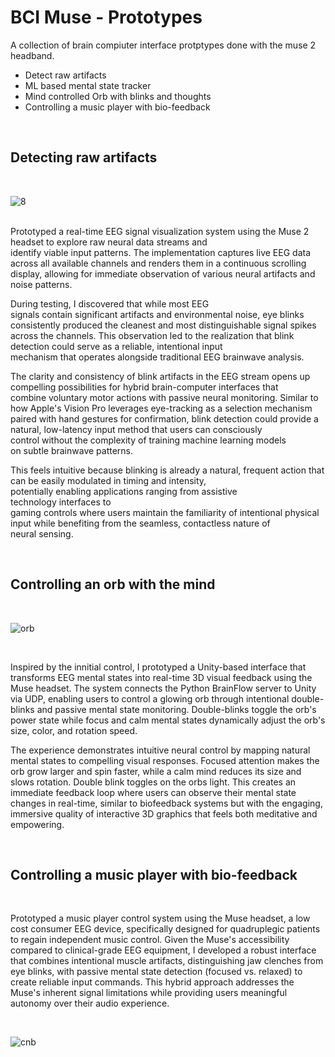 # BCI Muse - Prototypes

A collection of brain compiuter interface protptypes done with the muse 2 headband.

- Detect raw artifacts
- ML based mental state tracker
- Mind controlled Orb with blinks and thoughts
- Controlling a music player with bio-feedback



<br>

## Detecting raw artifacts
<br>

![8](https://github.com/user-attachments/assets/803653ec-117c-460e-ad4e-7ffd6b040bdb)

<br>
Prototyped a real-time EEG signal visualization system using the Muse 2 headset to explore raw neural data streams and identify viable input patterns. The implementation captures live EEG data across all available channels and renders them in a continuous scrolling display, allowing for immediate observation of various neural artifacts and noise patterns. 

During testing, I discovered that while most EEG signals contain significant artifacts and environmental noise, eye blinks consistently produced the cleanest and most distinguishable signal spikes across the channels. This observation led to the realization that blink detection could serve as a reliable, intentional input mechanism that operates alongside traditional EEG brainwave analysis.


The clarity and consistency of blink artifacts in the EEG stream opens up compelling possibilities for hybrid brain-computer interfaces that combine voluntary motor actions with passive neural monitoring. Similar to how Apple's Vision Pro leverages eye-tracking as a selection mechanism paired with hand gestures for confirmation, blink detection could provide a natural, low-latency input method that users can consciously control without the complexity of training machine learning models on subtle brainwave patterns. 

This  feels intuitive because blinking is already a natural, frequent action that can be easily modulated in timing and intensity, potentially enabling applications ranging from assistive technology interfaces to gaming controls where users maintain the familiarity of intentional physical input while benefiting from the seamless, contactless nature of neural sensing.

<br>

## Controlling an orb with the mind

<br>

![orb](https://github.com/user-attachments/assets/e965830f-0201-4b48-ac08-e6e4cb951cb6)

<br>

Inspired by the innitial control, I prototyped a Unity-based interface that transforms EEG mental states into real-time 3D visual feedback using the Muse headset. The system connects the Python BrainFlow server to Unity via UDP, enabling users to control a glowing orb through intentional double-blinks and passive mental state monitoring. Double-blinks toggle the orb's power state while focus and calm mental states dynamically adjust the orb's size, color, and rotation speed.

The experience demonstrates intuitive neural control by mapping natural mental states to compelling visual responses. Focused attention makes the orb grow larger and spin faster, while a calm mind reduces its size and slows rotation. Double blink toggles on the orbs light. This creates an immediate feedback loop where users can observe their mental state changes in real-time, similar to biofeedback systems but with the engaging, immersive quality of interactive 3D graphics that feels both meditative and empowering.

<br>

## Controlling a music player with bio-feedback

<br>

Prototyped a music player control system using the Muse headset, a low cost consumer EEG device, specifically designed for quadruplegic patients to regain independent music control. Given the Muse's accessibility compared to clinical-grade EEG equipment, I developed a robust interface that combines intentional muscle artifacts, distinguishing jaw clenches from eye blinks, with passive mental state detection (focused vs. relaxed) to create reliable input commands. This hybrid approach addresses the Muse's inherent signal limitations while providing users meaningful autonomy over their audio experience.

<br>

![cnb](https://github.com/user-attachments/assets/84ede4ba-9112-4fa9-8c30-222f3c9f9357)


<br>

# [YOUR GOAL]
Copy out exactly the lines that run from the one holding "Prototyped a music" through the end of the data above.

# [TASK SOLUTION]
Prototyped a music player control system using the Muse headset, a low cost consumer EEG device, specifically designed for quadruplegic patients to regain independent music control. Given the Muse's accessibility compared to clinical-grade EEG equipment, I developed a robust interface that combines intentional muscle artifacts, distinguishing jaw clenches from eye blinks, with passive mental state detection (focused vs. relaxed) to create reliable input commands. This hybrid approach addresses the Muse's inherent signal limitations while providing users meaningful autonomy over their audio experience.

<br>

![cnb](https://github.com/user-attachments/assets/84ede4ba-9112-4fa9-8c30-222f3c9f9357)


<br>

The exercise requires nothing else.